= STUDY MATERIAL =
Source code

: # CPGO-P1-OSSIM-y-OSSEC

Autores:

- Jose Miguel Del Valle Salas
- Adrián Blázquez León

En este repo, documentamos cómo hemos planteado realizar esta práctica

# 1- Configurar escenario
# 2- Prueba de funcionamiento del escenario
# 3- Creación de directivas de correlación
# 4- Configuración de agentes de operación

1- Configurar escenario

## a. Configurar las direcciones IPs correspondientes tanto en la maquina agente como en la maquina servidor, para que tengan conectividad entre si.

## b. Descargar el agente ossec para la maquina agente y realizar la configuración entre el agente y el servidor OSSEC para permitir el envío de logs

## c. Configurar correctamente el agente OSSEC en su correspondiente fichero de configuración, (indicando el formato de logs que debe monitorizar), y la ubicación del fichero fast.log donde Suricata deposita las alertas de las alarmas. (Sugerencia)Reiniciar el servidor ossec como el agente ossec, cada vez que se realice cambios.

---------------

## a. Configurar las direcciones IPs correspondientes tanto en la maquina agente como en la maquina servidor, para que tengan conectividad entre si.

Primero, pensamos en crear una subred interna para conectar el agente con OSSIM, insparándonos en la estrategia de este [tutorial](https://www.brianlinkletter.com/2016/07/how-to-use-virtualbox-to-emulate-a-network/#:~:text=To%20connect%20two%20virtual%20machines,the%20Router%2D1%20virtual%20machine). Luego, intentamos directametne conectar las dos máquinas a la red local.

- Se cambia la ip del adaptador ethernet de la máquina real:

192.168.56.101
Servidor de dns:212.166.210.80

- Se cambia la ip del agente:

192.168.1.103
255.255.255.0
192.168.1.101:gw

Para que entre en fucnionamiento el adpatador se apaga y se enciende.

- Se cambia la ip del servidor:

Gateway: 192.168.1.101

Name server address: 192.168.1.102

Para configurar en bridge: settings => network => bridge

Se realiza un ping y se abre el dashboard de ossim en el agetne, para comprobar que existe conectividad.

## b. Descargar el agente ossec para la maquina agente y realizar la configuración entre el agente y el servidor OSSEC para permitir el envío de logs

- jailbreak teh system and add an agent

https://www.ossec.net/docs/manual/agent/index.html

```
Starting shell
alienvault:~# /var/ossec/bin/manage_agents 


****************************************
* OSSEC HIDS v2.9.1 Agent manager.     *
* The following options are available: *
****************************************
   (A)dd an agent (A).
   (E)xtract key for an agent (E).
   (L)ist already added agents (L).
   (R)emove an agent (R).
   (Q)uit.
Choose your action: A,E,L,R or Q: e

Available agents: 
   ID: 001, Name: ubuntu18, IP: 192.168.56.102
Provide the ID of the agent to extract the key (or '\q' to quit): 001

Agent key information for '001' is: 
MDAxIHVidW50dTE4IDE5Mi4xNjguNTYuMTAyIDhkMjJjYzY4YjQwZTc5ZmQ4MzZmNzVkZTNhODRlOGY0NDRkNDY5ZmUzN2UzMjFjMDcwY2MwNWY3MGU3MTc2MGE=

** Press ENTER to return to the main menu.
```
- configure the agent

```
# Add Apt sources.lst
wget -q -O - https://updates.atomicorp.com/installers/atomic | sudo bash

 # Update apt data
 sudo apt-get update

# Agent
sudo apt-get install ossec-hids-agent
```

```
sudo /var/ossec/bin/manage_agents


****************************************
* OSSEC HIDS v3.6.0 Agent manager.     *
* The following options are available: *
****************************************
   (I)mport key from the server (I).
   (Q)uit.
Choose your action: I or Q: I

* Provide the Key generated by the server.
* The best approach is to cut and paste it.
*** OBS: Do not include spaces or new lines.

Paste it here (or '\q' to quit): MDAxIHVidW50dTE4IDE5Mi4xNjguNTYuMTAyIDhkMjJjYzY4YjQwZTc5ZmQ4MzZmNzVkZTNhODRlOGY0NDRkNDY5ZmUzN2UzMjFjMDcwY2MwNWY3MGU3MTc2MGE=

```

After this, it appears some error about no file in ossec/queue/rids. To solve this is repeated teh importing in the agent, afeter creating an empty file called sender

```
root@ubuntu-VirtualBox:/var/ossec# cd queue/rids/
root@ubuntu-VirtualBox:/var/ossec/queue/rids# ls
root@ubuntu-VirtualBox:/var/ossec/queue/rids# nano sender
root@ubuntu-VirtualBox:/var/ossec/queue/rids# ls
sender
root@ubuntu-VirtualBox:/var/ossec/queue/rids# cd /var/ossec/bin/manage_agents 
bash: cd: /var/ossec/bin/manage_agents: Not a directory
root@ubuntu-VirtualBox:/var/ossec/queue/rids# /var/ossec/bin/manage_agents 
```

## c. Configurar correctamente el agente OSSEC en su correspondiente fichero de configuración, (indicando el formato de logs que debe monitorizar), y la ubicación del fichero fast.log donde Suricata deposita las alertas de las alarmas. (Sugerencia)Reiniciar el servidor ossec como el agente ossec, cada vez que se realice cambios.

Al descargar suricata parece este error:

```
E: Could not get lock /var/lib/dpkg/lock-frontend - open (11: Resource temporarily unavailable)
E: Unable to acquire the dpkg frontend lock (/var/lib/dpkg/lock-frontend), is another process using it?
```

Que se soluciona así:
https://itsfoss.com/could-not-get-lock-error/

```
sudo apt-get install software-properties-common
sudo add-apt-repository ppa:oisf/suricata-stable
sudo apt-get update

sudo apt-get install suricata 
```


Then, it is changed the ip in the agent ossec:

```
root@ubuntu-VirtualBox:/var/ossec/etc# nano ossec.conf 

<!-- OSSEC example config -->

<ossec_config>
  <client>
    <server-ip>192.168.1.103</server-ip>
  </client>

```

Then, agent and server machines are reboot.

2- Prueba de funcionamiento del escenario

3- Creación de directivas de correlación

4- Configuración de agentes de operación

= WORK REQUIRED =
Copy each line of the data that contains the word "nano", leaving the other lines out.

= OUTPUT =
root@ubuntu-VirtualBox:/var/ossec/queue/rids# nano sender
root@ubuntu-VirtualBox:/var/ossec/etc# nano ossec.conf 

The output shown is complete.